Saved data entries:
++++
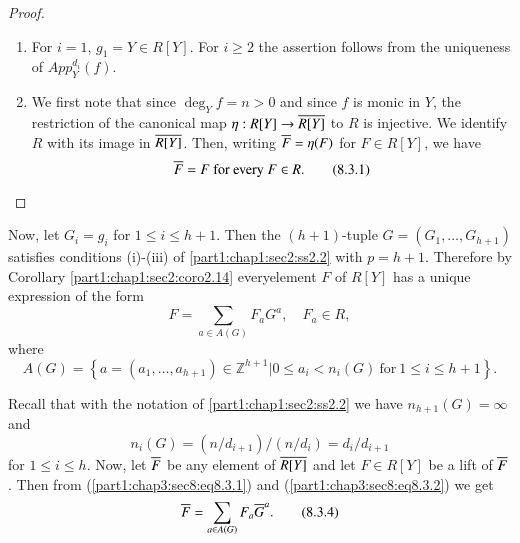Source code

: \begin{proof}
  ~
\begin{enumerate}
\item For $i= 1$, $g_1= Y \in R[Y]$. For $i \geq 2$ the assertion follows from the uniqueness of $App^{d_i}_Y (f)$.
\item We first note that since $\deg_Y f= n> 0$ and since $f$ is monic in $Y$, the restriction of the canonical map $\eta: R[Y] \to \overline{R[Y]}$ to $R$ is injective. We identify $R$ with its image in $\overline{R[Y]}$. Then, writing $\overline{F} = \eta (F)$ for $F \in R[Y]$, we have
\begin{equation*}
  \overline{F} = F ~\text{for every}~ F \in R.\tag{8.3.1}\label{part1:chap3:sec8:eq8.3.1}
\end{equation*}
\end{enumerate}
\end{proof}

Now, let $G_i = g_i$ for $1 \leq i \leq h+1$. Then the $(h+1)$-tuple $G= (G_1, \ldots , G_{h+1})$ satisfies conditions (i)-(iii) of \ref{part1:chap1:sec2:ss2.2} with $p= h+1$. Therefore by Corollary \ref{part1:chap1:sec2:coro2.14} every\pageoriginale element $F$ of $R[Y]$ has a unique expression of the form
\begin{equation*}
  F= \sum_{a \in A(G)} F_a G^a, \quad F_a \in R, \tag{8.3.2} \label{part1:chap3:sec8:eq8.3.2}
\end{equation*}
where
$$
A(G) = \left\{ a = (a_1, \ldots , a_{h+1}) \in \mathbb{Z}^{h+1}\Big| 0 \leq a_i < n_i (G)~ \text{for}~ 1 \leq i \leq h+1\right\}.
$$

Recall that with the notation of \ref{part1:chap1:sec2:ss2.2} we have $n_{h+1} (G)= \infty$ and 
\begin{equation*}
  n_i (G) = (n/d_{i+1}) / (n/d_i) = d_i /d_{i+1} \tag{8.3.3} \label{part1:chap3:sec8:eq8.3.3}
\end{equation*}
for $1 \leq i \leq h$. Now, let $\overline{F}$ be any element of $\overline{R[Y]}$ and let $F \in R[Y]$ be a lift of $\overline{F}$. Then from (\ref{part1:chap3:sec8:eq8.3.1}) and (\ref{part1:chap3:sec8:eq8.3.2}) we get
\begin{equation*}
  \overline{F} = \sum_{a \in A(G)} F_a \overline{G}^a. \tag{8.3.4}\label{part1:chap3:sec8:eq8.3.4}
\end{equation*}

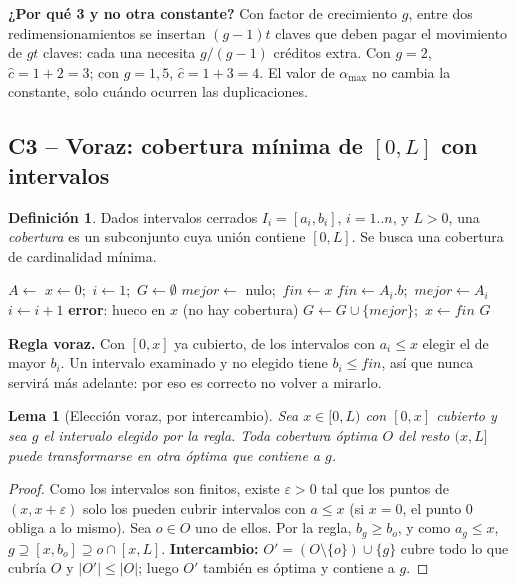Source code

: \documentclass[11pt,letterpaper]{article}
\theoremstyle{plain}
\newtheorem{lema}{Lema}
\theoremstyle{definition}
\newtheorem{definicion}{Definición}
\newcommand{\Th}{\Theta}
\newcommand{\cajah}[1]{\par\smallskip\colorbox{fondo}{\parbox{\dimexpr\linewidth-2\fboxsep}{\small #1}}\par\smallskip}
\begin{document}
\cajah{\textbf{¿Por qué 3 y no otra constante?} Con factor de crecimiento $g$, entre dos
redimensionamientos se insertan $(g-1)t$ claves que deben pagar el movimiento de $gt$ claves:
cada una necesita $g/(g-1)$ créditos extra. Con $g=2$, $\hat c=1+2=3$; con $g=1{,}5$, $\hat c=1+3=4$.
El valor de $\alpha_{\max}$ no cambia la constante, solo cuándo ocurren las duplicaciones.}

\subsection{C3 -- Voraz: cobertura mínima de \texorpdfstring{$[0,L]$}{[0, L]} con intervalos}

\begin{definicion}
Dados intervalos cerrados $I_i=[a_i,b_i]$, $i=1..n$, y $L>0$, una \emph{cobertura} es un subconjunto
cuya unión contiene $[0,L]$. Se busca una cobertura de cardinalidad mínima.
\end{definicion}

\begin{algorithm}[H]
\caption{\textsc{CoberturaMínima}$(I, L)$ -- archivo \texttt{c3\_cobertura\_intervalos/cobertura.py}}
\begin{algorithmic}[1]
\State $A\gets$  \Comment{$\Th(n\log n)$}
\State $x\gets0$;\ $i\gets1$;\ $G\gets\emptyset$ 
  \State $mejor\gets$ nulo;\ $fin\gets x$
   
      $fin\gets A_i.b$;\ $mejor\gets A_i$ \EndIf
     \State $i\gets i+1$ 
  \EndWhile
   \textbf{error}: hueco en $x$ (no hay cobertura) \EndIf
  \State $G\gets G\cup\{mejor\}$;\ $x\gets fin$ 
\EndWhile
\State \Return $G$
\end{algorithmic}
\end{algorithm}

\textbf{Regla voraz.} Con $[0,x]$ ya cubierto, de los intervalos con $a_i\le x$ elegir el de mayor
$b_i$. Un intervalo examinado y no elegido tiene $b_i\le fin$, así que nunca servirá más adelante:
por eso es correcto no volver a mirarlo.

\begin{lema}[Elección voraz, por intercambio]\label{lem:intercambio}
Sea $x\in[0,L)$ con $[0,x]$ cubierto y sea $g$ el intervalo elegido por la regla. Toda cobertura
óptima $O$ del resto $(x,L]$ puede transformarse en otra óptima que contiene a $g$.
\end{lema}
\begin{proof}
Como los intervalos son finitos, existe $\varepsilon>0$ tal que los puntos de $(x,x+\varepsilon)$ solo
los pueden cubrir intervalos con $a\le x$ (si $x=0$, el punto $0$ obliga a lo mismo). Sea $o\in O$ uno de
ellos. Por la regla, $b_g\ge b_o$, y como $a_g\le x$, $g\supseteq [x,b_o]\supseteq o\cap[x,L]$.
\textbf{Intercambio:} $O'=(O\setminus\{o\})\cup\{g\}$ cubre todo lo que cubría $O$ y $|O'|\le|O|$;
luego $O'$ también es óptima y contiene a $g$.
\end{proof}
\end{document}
++++
◆ WHAT TO PRODUCE: Scan the entries above for the line containing "L)$ -- archivo", and copy it and all lines after it exactly, down to and including the line containing "Sea $x\in[0,L)$ con".

◆ TASK OUTPUT:
\caption{\textsc{CoberturaMínima}$(I, L)$ -- archivo \texttt{c3\_cobertura\_intervalos/cobertura.py}}
\begin{algorithmic}[1]
\State $A\gets$  \Comment{$\Th(n\log n)$}
\State $x\gets0$;\ $i\gets1$;\ $G\gets\emptyset$ 
  \State $mejor\gets$ nulo;\ $fin\gets x$
   
      $fin\gets A_i.b$;\ $mejor\gets A_i$ \EndIf
     \State $i\gets i+1$ 
  \EndWhile
   \textbf{error}: hueco en $x$ (no hay cobertura) \EndIf
  \State $G\gets G\cup\{mejor\}$;\ $x\gets fin$ 
\EndWhile
\State \Return $G$
\end{algorithmic}
\end{algorithm}

\textbf{Regla voraz.} Con $[0,x]$ ya cubierto, de los intervalos con $a_i\le x$ elegir el de mayor
$b_i$. Un intervalo examinado y no elegido tiene $b_i\le fin$, así que nunca servirá más adelante:
por eso es correcto no volver a mirarlo.

\begin{lema}[Elección voraz, por intercambio]\label{lem:intercambio}
Sea $x\in[0,L)$ con $[0,x]$ cubierto y sea $g$ el intervalo elegido por la regla. Toda cobertura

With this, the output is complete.